Growth is killing your business. Not stagnation. Growth. Most founders celebrate "progress" without ever checking if their rate of change is fast enough to hit their goal before they run out of cash.
Your goal: $10M revenue. You're at: $2M. You're growing: $100K/year. That's progress. It's also an 80-year timeline. You'll be dead before you arrive. But you'll feel good the whole way because the line is going up.
This is what I call getting "mesmerized by progress." The line is going up. So you stop questioning whether it's going up fast enough. Progress means you're moving forward. Acceptable rate of change means you're moving fast enough to hit your number by your deadline. Most founders never make this distinction.
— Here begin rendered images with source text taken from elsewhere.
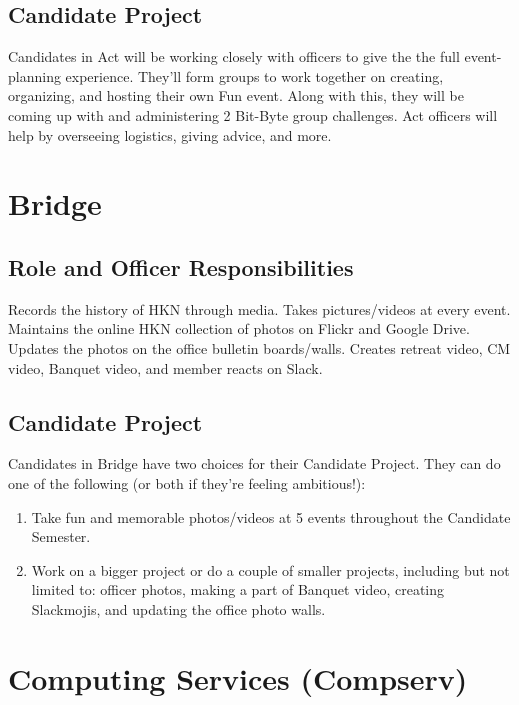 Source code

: \documentclass[11pt, article, oneside]{memoir}
\begin{document}
    \subsection{Candidate Project}
        Candidates in Act will be working closely with officers to give the the full event-planning experience.
        They'll form groups to work together on creating, organizing, and hosting their own Fun event.
        Along with this, they will be coming up with and administering 2 Bit-Byte group challenges.
        Act officers will help by overseeing logistics, giving advice, and more.
    
    \section{Bridge}
    \subsection{Role and Officer Responsibilities}
        Records the history of HKN through media.
        Takes pictures/videos at every event.
        Maintains the online HKN collection of photos on Flickr and Google Drive.
        Updates the photos on the office bulletin boards/walls.
        Creates retreat video, CM video, Banquet video, and member reacts on Slack.

    \subsection{Candidate Project}
        Candidates in Bridge have two choices for their Candidate Project.
        They can do one of the following (or both if they're feeling ambitious!):
        \begin{enumerate}
            \item Take fun and memorable photos/videos at 5 events throughout the Candidate Semester.
            \item Work on a bigger project or do a couple of smaller projects, including but not limited to: officer photos, making a part of Banquet video, creating Slackmojis, and updating the office photo walls.
        \end{enumerate}


    \section{Computing Services (Compserv)}
\end{document}
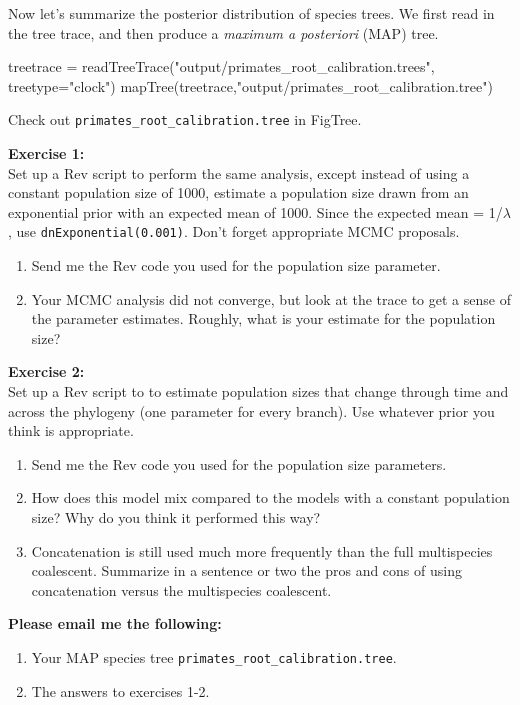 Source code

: \documentclass[11pt]{article}
\begin{document}
Now let's summarize the posterior distribution of species trees.
We first read in the tree trace, and then produce a \textit{maximum a posteriori} (MAP) tree.
\begin{code}
treetrace = readTreeTrace("output/primates_root_calibration.trees", treetype="clock")
mapTree(treetrace,"output/primates_root_calibration.tree")
\end{code}
Check out \texttt{primates\_root\_calibration.tree} in FigTree.

\begin{framed}
\noindent
\textbf{Exercise 1:} \\
Set up a Rev script to perform the same
analysis, except instead of using a constant
population size of 1000, estimate a population size
drawn from an exponential prior with an expected mean of 1000. 
Since the expected mean = 1/$\lambda$, use \texttt{dnExponential(0.001)}.
Don't forget appropriate MCMC proposals.
\begin{enumerate}
\item Send me the Rev code you used for the population size parameter.
\item Your MCMC analysis did not converge, but look at the trace
        to get a sense of the parameter estimates. Roughly, what is
            your estimate for the population size? %
\end{enumerate}
\end{framed}

\begin{framed}
\noindent
\textbf{Exercise 2:} \\
Set up a Rev script to to estimate
population sizes that change through time 
and across the phylogeny (one parameter for every branch).
Use whatever prior you think is appropriate.
\begin{enumerate}
\item Send me the Rev code you used for the population size parameters.
\item How does this model mix compared to the models with a constant population size? Why do you think it performed this way?
\item Concatenation is still used much more frequently than the full multispecies coalescent.
        Summarize in a sentence or two the pros and cons of using concatenation versus the multispecies coalescent.
\end{enumerate}
\end{framed}

\begin{framed}
\noindent
\textbf{Please email me the following:}
\begin{enumerate}
  \item Your MAP species tree \texttt{primates\_root\_calibration.tree}.
  \item The answers to exercises 1-2.
\end{enumerate}
\end{framed}


 
\end{document}
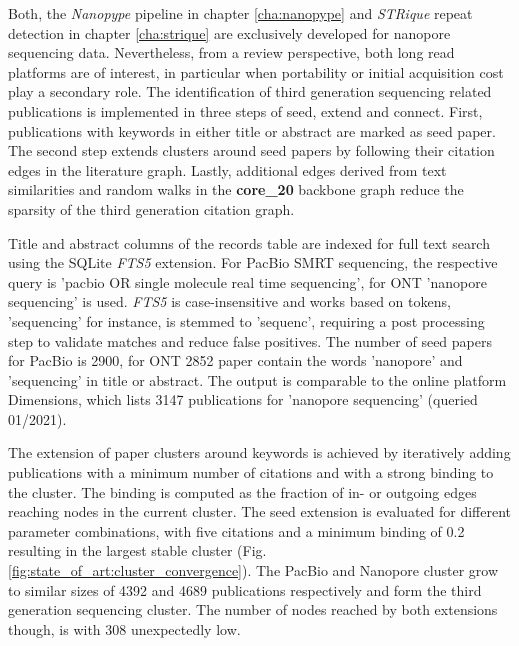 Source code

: Both, the \textit{Nanopype} pipeline in chapter \ref{cha:nanopype} and \textit{STRique} repeat detection in chapter \ref{cha:strique} are exclusively developed for nanopore sequencing data.
Nevertheless, from a review perspective, both long read platforms are of interest, in particular when portability or initial acquisition cost play a secondary role.
The identification of third generation sequencing related publications is implemented in three steps of seed, extend and connect.
First, publications with keywords in either title or abstract are marked as seed paper.
The second step extends clusters around seed papers by following their citation edges in the literature graph.
Lastly, additional edges derived from text similarities and random walks in the \textbf{core\_20} backbone graph reduce the sparsity of the third generation citation graph.

Title and abstract columns of the records table are indexed for full text search using the SQLite \textit{FTS5} extension. 
For PacBio SMRT sequencing, the respective query is 'pacbio OR single molecule real time sequencing', for ONT 'nanopore sequencing' is used.
\textit{FTS5} is case-insensitive and works based on tokens, 'sequencing' for instance, is stemmed to 'sequenc', requiring a post processing step to validate matches and reduce false positives.
The number of seed papers for PacBio is 2900, for ONT 2852 paper contain the words 'nanopore' and 'sequencing' in title or abstract.
The output is comparable to the online platform Dimensions, which lists 3147 publications for 'nanopore sequencing' (queried 01/2021).

The extension of paper clusters around keywords is achieved by iteratively adding publications with a minimum number of citations and with a strong binding to the cluster.
The binding is computed as the fraction of in- or outgoing edges reaching nodes in the current cluster.
The seed extension is evaluated for different parameter combinations, with five citations and a minimum binding of 0.2 resulting in the largest stable cluster (Fig. \ref{fig:state_of_art:cluster_convergence}).
The PacBio and Nanopore cluster grow to similar sizes of 4392 and 4689 publications respectively and form the third generation sequencing cluster. 
The number of nodes reached by both extensions though, is with 308 unexpectedly low.

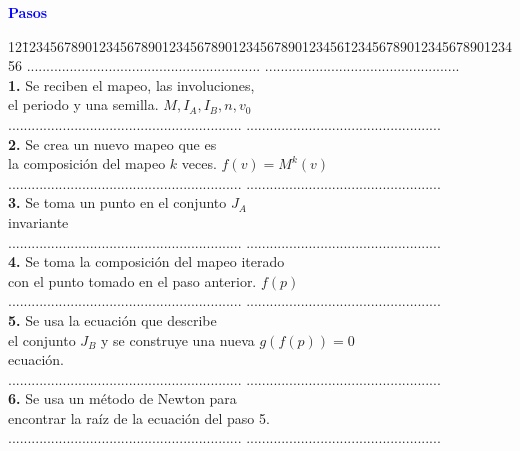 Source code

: \begin{center}
	\textcolor{blue}{\textbf{Pasos}}
	\begin{tabbing}
	12\=1234567890123456789012345678901234567890123456\=12345678901234567890123456\kill%
	\>............................................................  \>..................................................\\
	\>\textbf{1.}  Se reciben el mapeo, las involuciones,  \> \\
	\>el periodo y una semilla. \>$M, I_{A}, I_{B},n,v_{0}$ \\
	\>............................................................  \>..................................................\\
	\>\textbf{2.} Se crea un nuevo mapeo que es \> \\
	\> la composición del mapeo $k$ veces.\>  $f(v)=M^{k}(v)$ \\
	\>............................................................  \>..................................................\\
	\>\textbf{3.} Se toma un punto en el conjunto  \> $J_{A}$\\
	\> invariante \> \\
	\>............................................................  \>..................................................\\
	\>\textbf{4.} Se toma la composición del mapeo iterado\> \\
	\> con el punto tomado en el paso anterior.\> $f(p)$\\
	\>............................................................  \>..................................................\\
	\>\textbf{5.} Se usa la ecuación que describe \> \\
	\> el conjunto $J_{B}$ y se construye una nueva \> $g(f(p))=0$\\
	\>ecuación. \> \\
	\>............................................................  \>..................................................\\
	\>\textbf{6.}  Se usa un método de Newton para \> \\
	\> encontrar la raíz de la ecuación del paso 5.\> \\
	\>............................................................  \>..................................................\\
	\end{tabbing} 
\end{center}

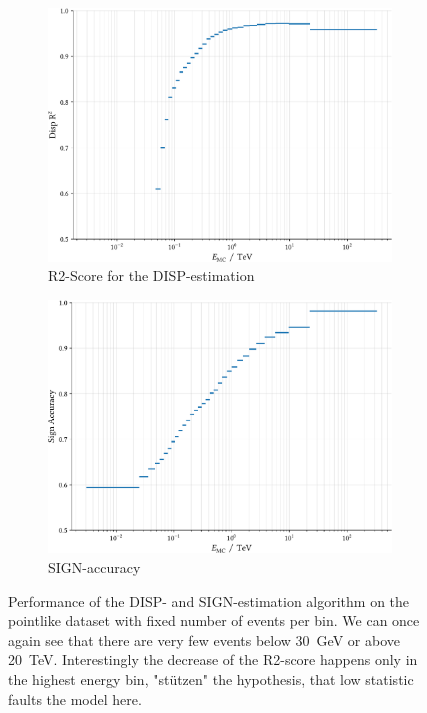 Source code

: \begin{figure}
    \begin{subfigure}{0.45\textwidth}
        \includegraphics[width=0.9\linewidth]{../analysis/plots/disp_gamma_r2_equal_filled.pdf} 
        \caption{R2-Score for the DISP-estimation}
    \end{subfigure}
    \begin{subfigure}{0.45\textwidth}
        \includegraphics[width=0.9\linewidth]{../analysis/plots/disp_gamma_acc_equal_filled.pdf}
        \caption{SIGN-accuracy}
    \end{subfigure}
    \caption{
	Performance of the DISP- and SIGN-estimation algorithm on the pointlike dataset
	with fixed number of events per bin. We can once again see that there are very few events below
	\SI{30}{\giga\electronvolt} or above \SI{20}{\tera\electronvolt}.
	Interestingly the decrease of the R2-score happens only in the 
	highest energy bin, "stützen" the hypothesis, that low statistic faults the model here.
    	}
    \label{fig:disp_gamma_perf_2}
\end{figure}



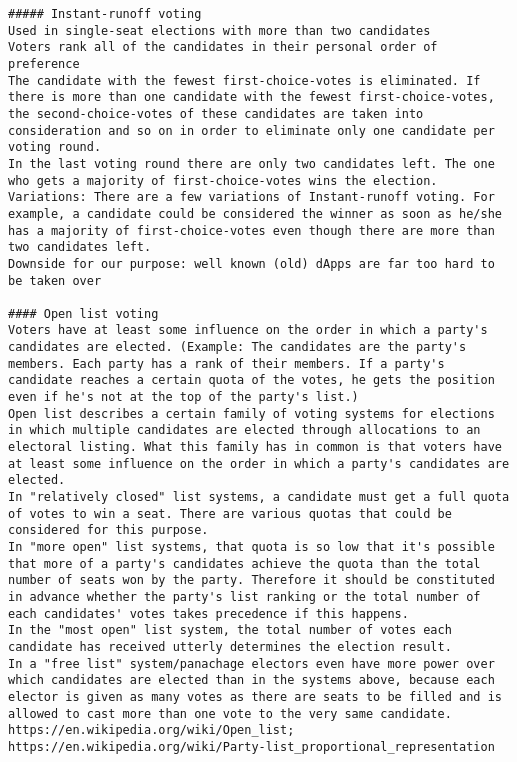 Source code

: \begin{enumerate}
{{\begin{verbatim}
##### Instant-runoff voting 
Used in single-seat elections with more than two candidates 
Voters rank all of the candidates in their personal order of preference
The candidate with the fewest first-choice-votes is eliminated. If there is more than one candidate with the fewest first-choice-votes, the second-choice-votes of these candidates are taken into consideration and so on in order to eliminate only one candidate per voting round. 
In the last voting round there are only two candidates left. The one who gets a majority of first-choice-votes wins the election. 
Variations: There are a few variations of Instant-runoff voting. For example, a candidate could be considered the winner as soon as he/she has a majority of first-choice-votes even though there are more than two candidates left. 
Downside for our purpose: well known (old) dApps are far too hard to be taken over

#### Open list voting
Voters have at least some influence on the order in which a party's candidates are elected. (Example: The candidates are the party's members. Each party has a rank of their members. If a party's candidate reaches a certain quota of the votes, he gets the position even if he's not at the top of the party's list.) 
Open list describes a certain family of voting systems for elections in which multiple candidates are elected through allocations to an electoral listing. What this family has in common is that voters have at least some influence on the order in which a party's candidates are elected. 
In "relatively closed" list systems, a candidate must get a full quota of votes to win a seat. There are various quotas that could be considered for this purpose. 
In "more open" list systems, that quota is so low that it's possible that more of a party's candidates achieve the quota than the total number of seats won by the party. Therefore it should be constituted in advance whether the party's list ranking or the total number of each candidates' votes takes precedence if this happens.
In the "most open" list system, the total number of votes each candidate has received utterly determines the election result. 
In a "free list" system/panachage electors even have more power over which candidates are elected than in the systems above, because each elector is given as many votes as there are seats to be filled and is allowed to cast more than one vote to the very same candidate.
https://en.wikipedia.org/wiki/Open_list; https://en.wikipedia.org/wiki/Party-list_proportional_representation


\end{verbatim}}}
\end{enumerate}
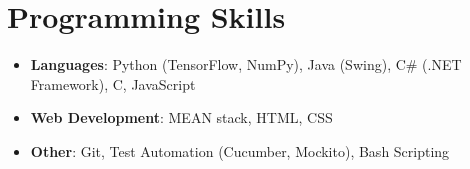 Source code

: \documentclass[letterpaper,11pt]{article}
\newcommand{\resumeItem}[2]{
  \item\small{
    \textbf{#1}{: #2 \vspace{-2pt}}
  }
}
\newcommand{\resumeSubHeadingListStart}{\begin{itemize}[leftmargin=*]}
\newcommand{\resumeSubHeadingListEnd}{\end{itemize}}
\newcommand{\resumeItemListStart}{\begin{itemize}}
\newcommand{\resumeItemListEnd}{\end{itemize}\vspace{-5pt}}
\begin{document}
\section{Programming Skills}
  \resumeSubHeadingListStart
    \item
      \textbf{Languages}{: Python (TensorFlow, NumPy), Java (Swing), C\# (.NET Framework), C, JavaScript } 
    \item 
      \textbf{Web Development}{: MEAN stack, HTML, CSS }
    \item \textbf{Other}{: Git, Test Automation (Cucumber, Mockito), Bash Scripting}
  \resumeSubHeadingListEnd 
\end{document}
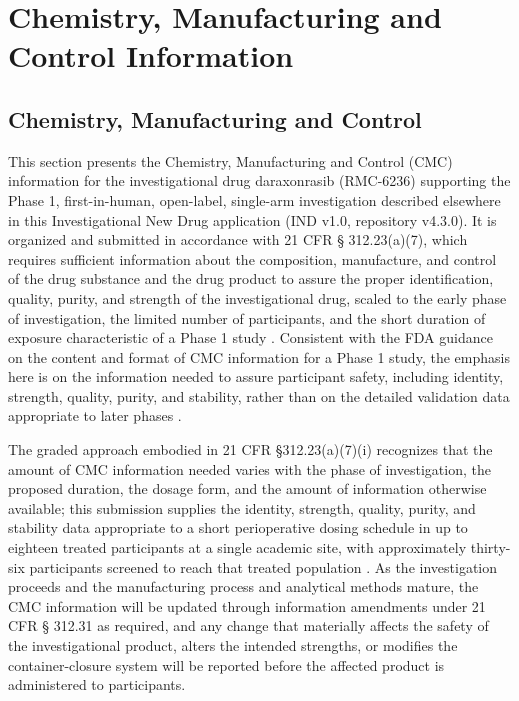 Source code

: \section{Chemistry, Manufacturing and Control Information}

\subsection{Chemistry, Manufacturing and Control}

This section presents the Chemistry, Manufacturing and Control (CMC)
information for the investigational drug daraxonrasib (RMC-6236) supporting the
Phase 1, first-in-human, open-label, single-arm investigation described
elsewhere in this Investigational New Drug application (IND v1.0, repository
v4.3.0). It is organized and submitted in accordance with 21 CFR \S
312.23(a)(7), which requires sufficient information about the composition,
manufacture, and control of the drug substance and the drug product to assure
the proper identification, quality, purity, and strength of the investigational
drug, scaled to the early phase of investigation, the limited number of
participants, and the short duration of exposure characteristic of a Phase 1
study \cite{phase1guidance}. Consistent with the FDA guidance on the content
and format of CMC information for a Phase 1 study, the emphasis here is on the
information needed to assure participant safety, including identity, strength,
quality, purity, and stability, rather than on the detailed validation data
appropriate to later phases \cite{phase1guidance}. 

The graded approach embodied
in 21 CFR \S 312.23(a)(7)(i) recognizes that the amount of CMC information
needed varies with the phase of investigation, the proposed duration, the dosage
form, and the amount of information otherwise available; this submission supplies
the identity, strength, quality, purity, and stability data appropriate to a
short perioperative dosing schedule in up to eighteen treated participants at a
single academic site, with approximately thirty-six participants screened to
reach that treated population \cite{phase1guidance}. As the investigation
proceeds and the manufacturing process and analytical methods mature, the CMC
information will be updated through information amendments under 21 CFR \S
312.31 as required, and any change that materially affects the safety of the
investigational product, alters the intended strengths, or modifies the
container-closure system will be reported before the affected product is
administered to participants.

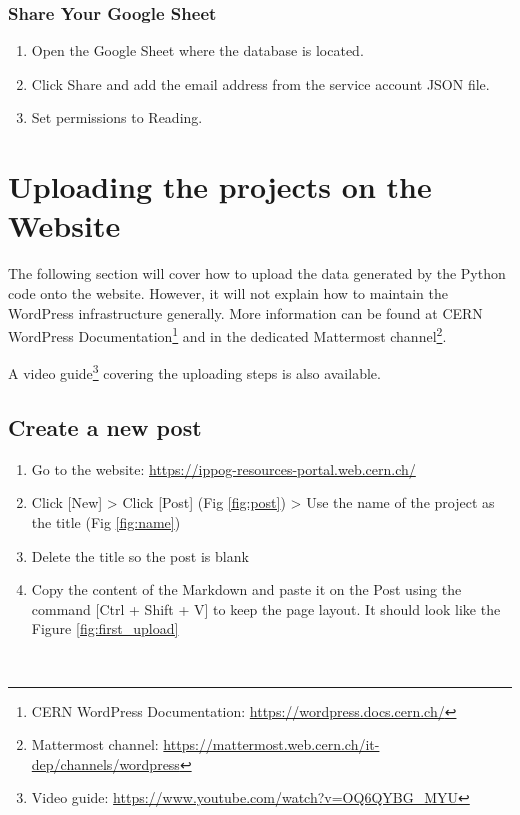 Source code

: \subsubsection*{Share Your Google Sheet}

\begin{enumerate}
    \item Open the Google Sheet where the database is located.
    \item Click Share and add the email address from the service account JSON file.
    \item Set permissions to Reading.
\end{enumerate}

\section{Uploading the projects on the Website}\label{sec:upload}

The following section will cover how to upload the data generated by the Python code onto the website. However, it will not explain how to maintain the WordPress infrastructure generally. More information can be found at CERN WordPress Documentation\footnote{CERN WordPress Documentation: \href{https://wordpress.docs.cern.ch/}{https://wordpress.docs.cern.ch/}} and in the dedicated Mattermost channel\footnote{Mattermost channel: \href{https://mattermost.web.cern.ch/it-dep/channels/wordpress}{https://mattermost.web.cern.ch/it-dep/channels/wordpress}}.

A video guide\footnote{Video guide: \href{https://www.youtube.com/watch?v=OQ6QYBG_MYU}{https://www.youtube.com/watch?v=OQ6QYBG\_MYU}} covering the uploading steps is also available. 

\newpage
\subsection*{Create a new post}\label{ssec:new_post}
\begin{enumerate}
    \item Go to the website: \href{https://ippog-resources-portal.web.cern.ch/}{https://ippog-resources-portal.web.cern.ch/}
    \item Click [New] > Click [Post] (Fig \ref{fig:post}) > Use the name of the project as the title (Fig \ref{fig:name})
    \item Delete the title so the post is blank
    \item Copy the content of the Markdown and paste it on the Post using the command [Ctrl + Shift + V] to keep  the page layout. It should look like the Figure \ref{fig:first_upload}
\end{enumerate}
\

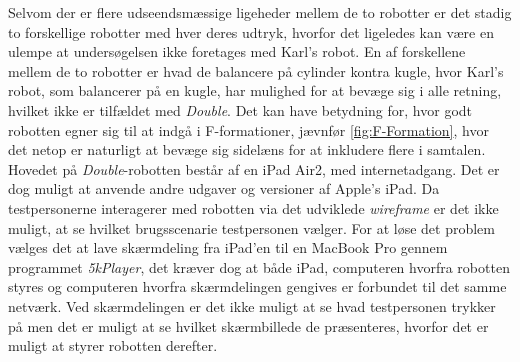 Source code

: Selvom der er flere udseendsmæssige ligeheder mellem de to robotter er det stadig to forskellige robotter med hver deres udtryk, hvorfor det ligeledes kan være en ulempe at undersøgelsen ikke foretages med Karl's robot. En af forskellene mellem de to robotter er hvad de balancere på cylinder kontra kugle, hvor Karl's robot, som balancerer på en kugle, har mulighed for at bevæge sig i alle retning, hvilket ikke er tilfældet med \textit{Double}. Det kan have betydning for, hvor godt robotten egner sig til at indgå i F-formationer, jævnfør \autoref{fig:F-Formation}, hvor det netop er naturligt at bevæge sig sidelæns for at inkludere flere i samtalen.\blankline
%
Hovedet på \textit{Double}-robotten består af en iPad Air2, med internetadgang. Det er dog muligt at anvende andre udgaver og versioner af Apple's iPad. Da testpersonerne interagerer med robotten via det udviklede \textit{wireframe} er det ikke muligt, at se hvilket brugsscenarie testpersonen vælger. For at løse det problem vælges det at lave skærmdeling fra iPad'en til en MacBook Pro gennem programmet \textit{5kPlayer}, det kræver dog at både iPad, computeren hvorfra robotten styres og computeren hvorfra skærmdelingen gengives er forbundet til det samme netværk. Ved skærmdelingen er det ikke muligt at se hvad testpersonen trykker på men det er muligt at se hvilket skærmbillede de præsenteres, hvorfor det er muligt at styrer robotten derefter. 

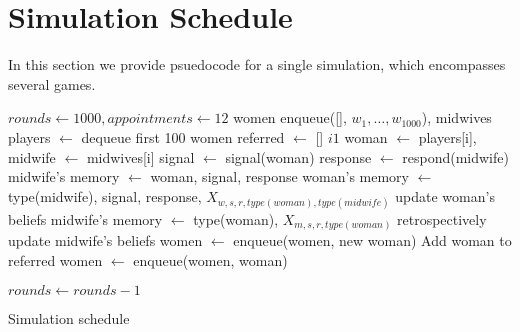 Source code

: 
\section{Simulation Schedule}
\label{app:sim_schedule}

In this section we provide psuedocode for a single simulation, which encompasses several games.

\begin{algorithm}
\begin{algorithmic}
\State $rounds \gets 1000, appointments \gets 12$
\State women \gets enqueue([], $w_{1},\ldots,w_{1000}$), midwives \gets [$m_{1},\ldots,m_{100}$]
	\State players $\gets$ dequeue first 100 women
	\State referred $\gets$ []
	\State $i $\gets$ 1$
		\State woman $\gets$ players[i], midwife $\gets$ midwives[i]
		\State signal $\gets$ signal(woman)
		\State response $\gets$ respond(midwife)
		\State midwife's memory $\gets$ woman, signal, response
		\State woman's memory $\gets$ type(midwife), signal, response, $X_{w, s, r, type(woman), type(midwife)}$
		\State update woman's beliefs
			\State midwife's memory $\gets$ type(woman), $X_{m, s, r, type(woman)}$
			\State retrospectively update midwife's beliefs
			\State women $\gets$ enqueue(women, new woman)
			\State Add woman to referred
		\Else
			women $\gets$ enqueue(women, woman)
		\EndIf
	\EndWhile

			\EndFor
		\EndIf
	\EndFor
\State $rounds \gets rounds - 1$
\EndWhile
\end{algorithmic}
\caption{Simulation schedule\label{alg:sim}}
\end{algorithm}
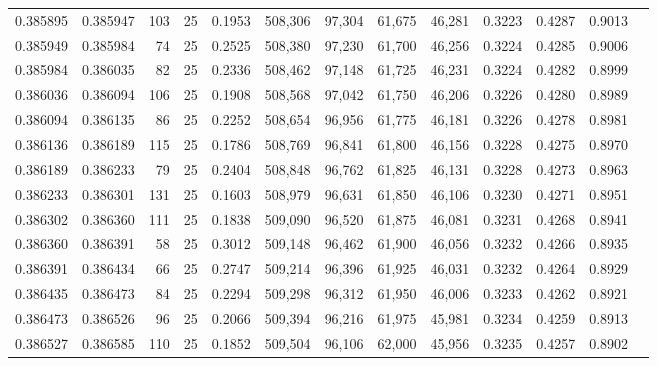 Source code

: \begin{tabular}{rrrrrrrrrrrrr}
0.385895 & 0.385947 &   103 &  25 &                                     0.1953 & 508,306 &  97,304 &  61,675 &  46,281 & 0.3223 & 0.4287 & 0.9013 \\
0.385949 & 0.385984 &    74 &  25 &                                     0.2525 & 508,380 &  97,230 &  61,700 &  46,256 & 0.3224 & 0.4285 & 0.9006 \\
0.385984 & 0.386035 &    82 &  25 &                                     0.2336 & 508,462 &  97,148 &  61,725 &  46,231 & 0.3224 & 0.4282 & 0.8999 \\
0.386036 & 0.386094 &   106 &  25 &                                     0.1908 & 508,568 &  97,042 &  61,750 &  46,206 & 0.3226 & 0.4280 & 0.8989 \\
0.386094 & 0.386135 &    86 &  25 &                                     0.2252 & 508,654 &  96,956 &  61,775 &  46,181 & 0.3226 & 0.4278 & 0.8981 \\
0.386136 & 0.386189 &   115 &  25 &                                     0.1786 & 508,769 &  96,841 &  61,800 &  46,156 & 0.3228 & 0.4275 & 0.8970 \\
0.386189 & 0.386233 &    79 &  25 &                                     0.2404 & 508,848 &  96,762 &  61,825 &  46,131 & 0.3228 & 0.4273 & 0.8963 \\
0.386233 & 0.386301 &   131 &  25 &                                     0.1603 & 508,979 &  96,631 &  61,850 &  46,106 & 0.3230 & 0.4271 & 0.8951 \\
0.386302 & 0.386360 &   111 &  25 &                                     0.1838 & 509,090 &  96,520 &  61,875 &  46,081 & 0.3231 & 0.4268 & 0.8941 \\
0.386360 & 0.386391 &    58 &  25 &                                     0.3012 & 509,148 &  96,462 &  61,900 &  46,056 & 0.3232 & 0.4266 & 0.8935 \\
0.386391 & 0.386434 &    66 &  25 &                                     0.2747 & 509,214 &  96,396 &  61,925 &  46,031 & 0.3232 & 0.4264 & 0.8929 \\
0.386435 & 0.386473 &    84 &  25 &                                     0.2294 & 509,298 &  96,312 &  61,950 &  46,006 & 0.3233 & 0.4262 & 0.8921 \\
0.386473 & 0.386526 &    96 &  25 &                                     0.2066 & 509,394 &  96,216 &  61,975 &  45,981 & 0.3234 & 0.4259 & 0.8913 \\
0.386527 & 0.386585 &   110 &  25 &                                     0.1852 & 509,504 &  96,106 &  62,000 &  45,956 & 0.3235 & 0.4257 & 0.8902 \\

\end{tabular}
Then comes the lie: "The hockey stick is coming." Founders look at slow, linear growth and convince themselves it's about to go parabolic. It's not. Linear growth begets linear growth. If you're adding 10 users/day and need 100K by month end, you're off by orders of magnitude.
Optimism doesn't fix math. Here's what does: 1. Set a goal with a specific number AND a specific date. Not "grow revenue." "$10M by December 31st."
2. Check your rate of change in WEEK ONE. Not month six. If the daily numbers don't match what your spreadsheet requires to hit the goal, alarm bells should already be going off. If your rate is unacceptable, your strategy is a failure.